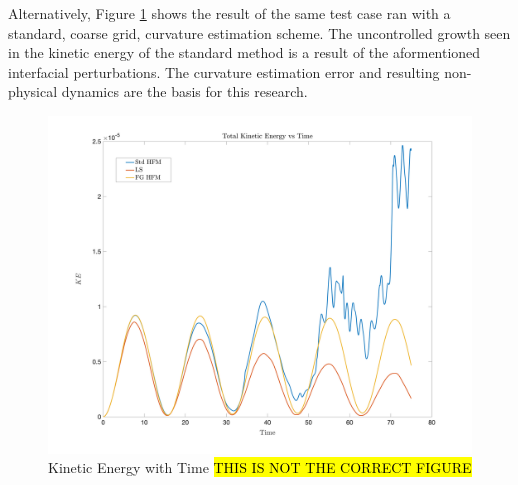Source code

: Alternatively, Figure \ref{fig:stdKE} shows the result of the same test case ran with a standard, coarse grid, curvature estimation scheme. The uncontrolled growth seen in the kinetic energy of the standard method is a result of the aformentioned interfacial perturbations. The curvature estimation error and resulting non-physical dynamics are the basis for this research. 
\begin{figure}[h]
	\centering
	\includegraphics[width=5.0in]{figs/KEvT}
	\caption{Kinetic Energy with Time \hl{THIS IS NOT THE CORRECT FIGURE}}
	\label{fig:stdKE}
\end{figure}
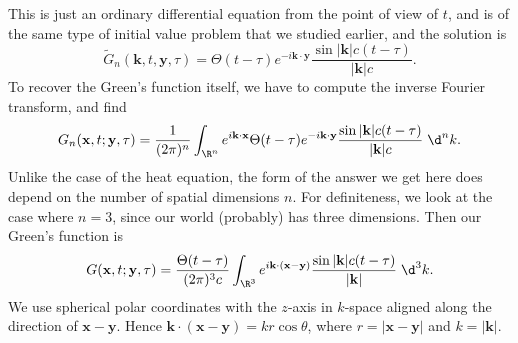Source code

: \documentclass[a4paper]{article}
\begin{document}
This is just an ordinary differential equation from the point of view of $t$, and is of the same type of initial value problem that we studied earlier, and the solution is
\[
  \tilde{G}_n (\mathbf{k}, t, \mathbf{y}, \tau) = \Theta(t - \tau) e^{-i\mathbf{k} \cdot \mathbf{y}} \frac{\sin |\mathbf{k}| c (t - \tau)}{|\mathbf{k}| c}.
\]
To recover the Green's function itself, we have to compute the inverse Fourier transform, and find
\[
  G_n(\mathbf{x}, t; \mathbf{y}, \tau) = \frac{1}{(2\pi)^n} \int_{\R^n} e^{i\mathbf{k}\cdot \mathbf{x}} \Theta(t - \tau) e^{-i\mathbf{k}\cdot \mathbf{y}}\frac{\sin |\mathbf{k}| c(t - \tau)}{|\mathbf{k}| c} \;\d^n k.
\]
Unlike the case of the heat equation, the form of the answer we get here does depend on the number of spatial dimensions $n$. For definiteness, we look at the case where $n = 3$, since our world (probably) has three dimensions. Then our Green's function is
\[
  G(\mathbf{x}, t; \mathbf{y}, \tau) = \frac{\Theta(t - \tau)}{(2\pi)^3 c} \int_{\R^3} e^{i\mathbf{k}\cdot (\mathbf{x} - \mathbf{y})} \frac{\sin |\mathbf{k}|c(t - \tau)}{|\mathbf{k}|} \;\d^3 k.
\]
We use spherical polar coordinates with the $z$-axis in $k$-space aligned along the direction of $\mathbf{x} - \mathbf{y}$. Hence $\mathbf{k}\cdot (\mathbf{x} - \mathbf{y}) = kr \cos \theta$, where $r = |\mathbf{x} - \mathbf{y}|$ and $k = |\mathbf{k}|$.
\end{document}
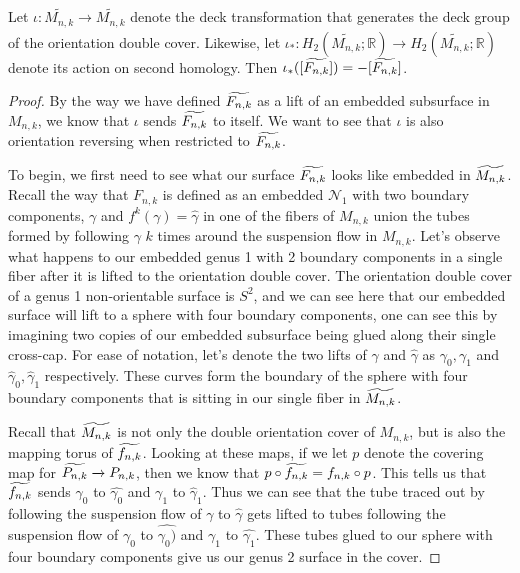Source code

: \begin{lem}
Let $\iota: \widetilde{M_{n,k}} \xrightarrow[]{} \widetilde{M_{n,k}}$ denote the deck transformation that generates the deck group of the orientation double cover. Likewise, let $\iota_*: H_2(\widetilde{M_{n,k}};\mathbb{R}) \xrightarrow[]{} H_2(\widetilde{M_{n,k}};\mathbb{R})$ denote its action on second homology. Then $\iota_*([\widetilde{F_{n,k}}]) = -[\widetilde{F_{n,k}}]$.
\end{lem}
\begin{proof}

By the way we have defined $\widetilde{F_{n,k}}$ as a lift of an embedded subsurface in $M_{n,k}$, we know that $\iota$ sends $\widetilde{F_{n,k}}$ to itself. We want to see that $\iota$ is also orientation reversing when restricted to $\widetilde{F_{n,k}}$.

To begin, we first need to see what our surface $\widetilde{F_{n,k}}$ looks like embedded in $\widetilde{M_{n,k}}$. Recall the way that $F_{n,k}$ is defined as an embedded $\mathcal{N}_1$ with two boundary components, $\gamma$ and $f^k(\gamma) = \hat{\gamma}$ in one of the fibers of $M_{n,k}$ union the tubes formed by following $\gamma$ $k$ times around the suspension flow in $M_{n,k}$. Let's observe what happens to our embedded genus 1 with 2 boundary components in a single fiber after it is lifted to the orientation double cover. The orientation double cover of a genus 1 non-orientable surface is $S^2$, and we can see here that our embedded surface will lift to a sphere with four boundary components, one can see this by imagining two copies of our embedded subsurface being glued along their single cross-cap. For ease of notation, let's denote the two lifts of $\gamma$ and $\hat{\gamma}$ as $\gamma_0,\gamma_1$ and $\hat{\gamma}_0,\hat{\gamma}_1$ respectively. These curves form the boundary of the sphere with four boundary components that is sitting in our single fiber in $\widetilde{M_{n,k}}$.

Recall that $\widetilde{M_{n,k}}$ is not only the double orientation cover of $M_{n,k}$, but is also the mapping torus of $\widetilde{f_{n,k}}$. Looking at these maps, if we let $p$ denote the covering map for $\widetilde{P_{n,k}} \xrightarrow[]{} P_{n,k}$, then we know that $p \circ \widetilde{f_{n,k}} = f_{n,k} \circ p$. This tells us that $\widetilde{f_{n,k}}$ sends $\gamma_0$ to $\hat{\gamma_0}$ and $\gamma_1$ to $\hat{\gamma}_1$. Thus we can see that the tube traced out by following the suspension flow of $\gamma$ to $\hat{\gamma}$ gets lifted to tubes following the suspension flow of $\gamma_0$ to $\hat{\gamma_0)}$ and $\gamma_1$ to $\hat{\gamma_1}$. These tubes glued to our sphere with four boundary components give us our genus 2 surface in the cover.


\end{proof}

§ §

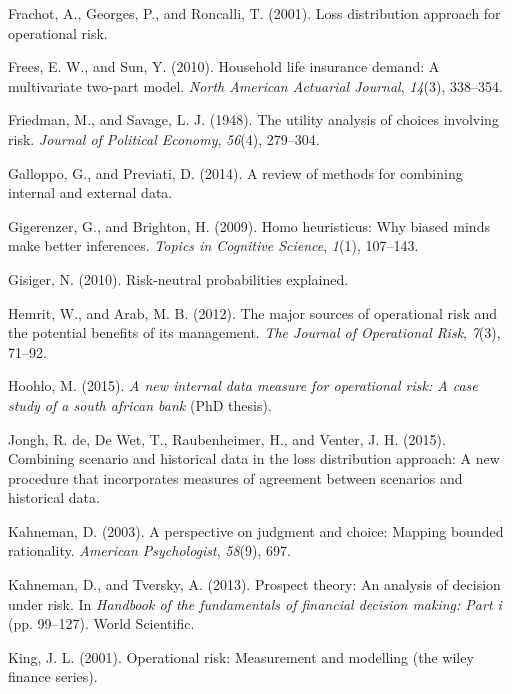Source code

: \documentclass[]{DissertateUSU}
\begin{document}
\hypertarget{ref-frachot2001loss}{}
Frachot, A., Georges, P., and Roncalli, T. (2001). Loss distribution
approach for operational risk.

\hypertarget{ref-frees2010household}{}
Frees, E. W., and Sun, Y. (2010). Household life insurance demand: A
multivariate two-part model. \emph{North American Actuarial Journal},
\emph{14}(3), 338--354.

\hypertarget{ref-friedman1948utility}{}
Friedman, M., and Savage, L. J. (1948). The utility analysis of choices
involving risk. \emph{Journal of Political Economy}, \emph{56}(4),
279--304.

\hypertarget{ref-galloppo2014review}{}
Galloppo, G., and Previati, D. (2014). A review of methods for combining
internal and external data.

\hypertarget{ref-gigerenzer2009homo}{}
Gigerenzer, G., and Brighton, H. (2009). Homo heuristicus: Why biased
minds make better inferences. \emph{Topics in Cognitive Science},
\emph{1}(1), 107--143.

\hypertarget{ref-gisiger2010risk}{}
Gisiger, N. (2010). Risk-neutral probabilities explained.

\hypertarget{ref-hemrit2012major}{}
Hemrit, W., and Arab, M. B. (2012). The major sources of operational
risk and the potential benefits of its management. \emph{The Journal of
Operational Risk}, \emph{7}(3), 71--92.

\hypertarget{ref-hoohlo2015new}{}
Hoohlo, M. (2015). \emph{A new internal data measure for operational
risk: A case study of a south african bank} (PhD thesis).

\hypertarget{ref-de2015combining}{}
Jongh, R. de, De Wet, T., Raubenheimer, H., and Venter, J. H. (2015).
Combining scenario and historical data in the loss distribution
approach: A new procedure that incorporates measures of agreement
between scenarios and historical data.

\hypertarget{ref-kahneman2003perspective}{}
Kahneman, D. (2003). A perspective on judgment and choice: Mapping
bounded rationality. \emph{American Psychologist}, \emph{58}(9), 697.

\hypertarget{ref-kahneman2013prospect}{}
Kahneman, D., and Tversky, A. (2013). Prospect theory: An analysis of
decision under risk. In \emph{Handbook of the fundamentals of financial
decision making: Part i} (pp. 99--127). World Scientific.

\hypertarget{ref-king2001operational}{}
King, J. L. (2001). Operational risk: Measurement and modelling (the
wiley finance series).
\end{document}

§ §

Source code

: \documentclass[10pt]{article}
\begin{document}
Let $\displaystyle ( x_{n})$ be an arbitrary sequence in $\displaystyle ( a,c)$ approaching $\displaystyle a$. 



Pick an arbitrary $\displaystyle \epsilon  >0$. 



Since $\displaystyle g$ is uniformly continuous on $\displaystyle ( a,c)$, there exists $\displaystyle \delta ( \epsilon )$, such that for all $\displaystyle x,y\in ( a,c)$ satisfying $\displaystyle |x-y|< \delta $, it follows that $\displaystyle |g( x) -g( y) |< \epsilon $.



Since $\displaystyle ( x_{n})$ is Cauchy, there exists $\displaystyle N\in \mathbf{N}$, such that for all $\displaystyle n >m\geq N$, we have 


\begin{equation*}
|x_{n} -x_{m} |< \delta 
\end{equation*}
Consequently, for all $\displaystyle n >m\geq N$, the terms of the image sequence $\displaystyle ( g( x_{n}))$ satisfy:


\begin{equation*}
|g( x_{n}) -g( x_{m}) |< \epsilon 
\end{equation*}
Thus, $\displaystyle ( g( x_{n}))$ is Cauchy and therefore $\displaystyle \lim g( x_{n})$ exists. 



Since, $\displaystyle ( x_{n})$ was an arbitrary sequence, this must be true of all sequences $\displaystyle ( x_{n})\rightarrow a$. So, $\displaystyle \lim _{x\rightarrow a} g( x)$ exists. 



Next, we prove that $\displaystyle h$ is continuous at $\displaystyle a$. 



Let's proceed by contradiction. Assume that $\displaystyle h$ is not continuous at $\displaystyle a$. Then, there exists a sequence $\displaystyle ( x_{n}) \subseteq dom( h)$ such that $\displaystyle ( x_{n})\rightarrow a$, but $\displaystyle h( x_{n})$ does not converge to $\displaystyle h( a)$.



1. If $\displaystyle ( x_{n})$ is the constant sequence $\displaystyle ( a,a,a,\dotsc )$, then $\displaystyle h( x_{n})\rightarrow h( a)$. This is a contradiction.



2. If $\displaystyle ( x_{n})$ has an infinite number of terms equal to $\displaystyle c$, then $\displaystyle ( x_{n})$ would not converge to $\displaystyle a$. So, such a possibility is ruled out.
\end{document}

§ §

— What you need to do —
Output the lines of the records above exactly as they appear, from the line containing "Consequently, for all" through the line containing "Let's proceed by".

— Answer box —
Consequently, for all $\displaystyle n >m\geq N$, the terms of the image sequence $\displaystyle ( g( x_{n}))$ satisfy:


\begin{equation*}
|g( x_{n}) -g( x_{m}) |< \epsilon 
\end{equation*}
Thus, $\displaystyle ( g( x_{n}))$ is Cauchy and therefore $\displaystyle \lim g( x_{n})$ exists. 



Since, $\displaystyle ( x_{n})$ was an arbitrary sequence, this must be true of all sequences $\displaystyle ( x_{n})\rightarrow a$. So, $\displaystyle \lim _{x\rightarrow a} g( x)$ exists. 



Next, we prove that $\displaystyle h$ is continuous at $\displaystyle a$. 



Let's proceed by contradiction. Assume that $\displaystyle h$ is not continuous at $\displaystyle a$. Then, there exists a sequence $\displaystyle ( x_{n}) \subseteq dom( h)$ such that $\displaystyle ( x_{n})\rightarrow a$, but $\displaystyle h( x_{n})$ does not converge to $\displaystyle h( a)$.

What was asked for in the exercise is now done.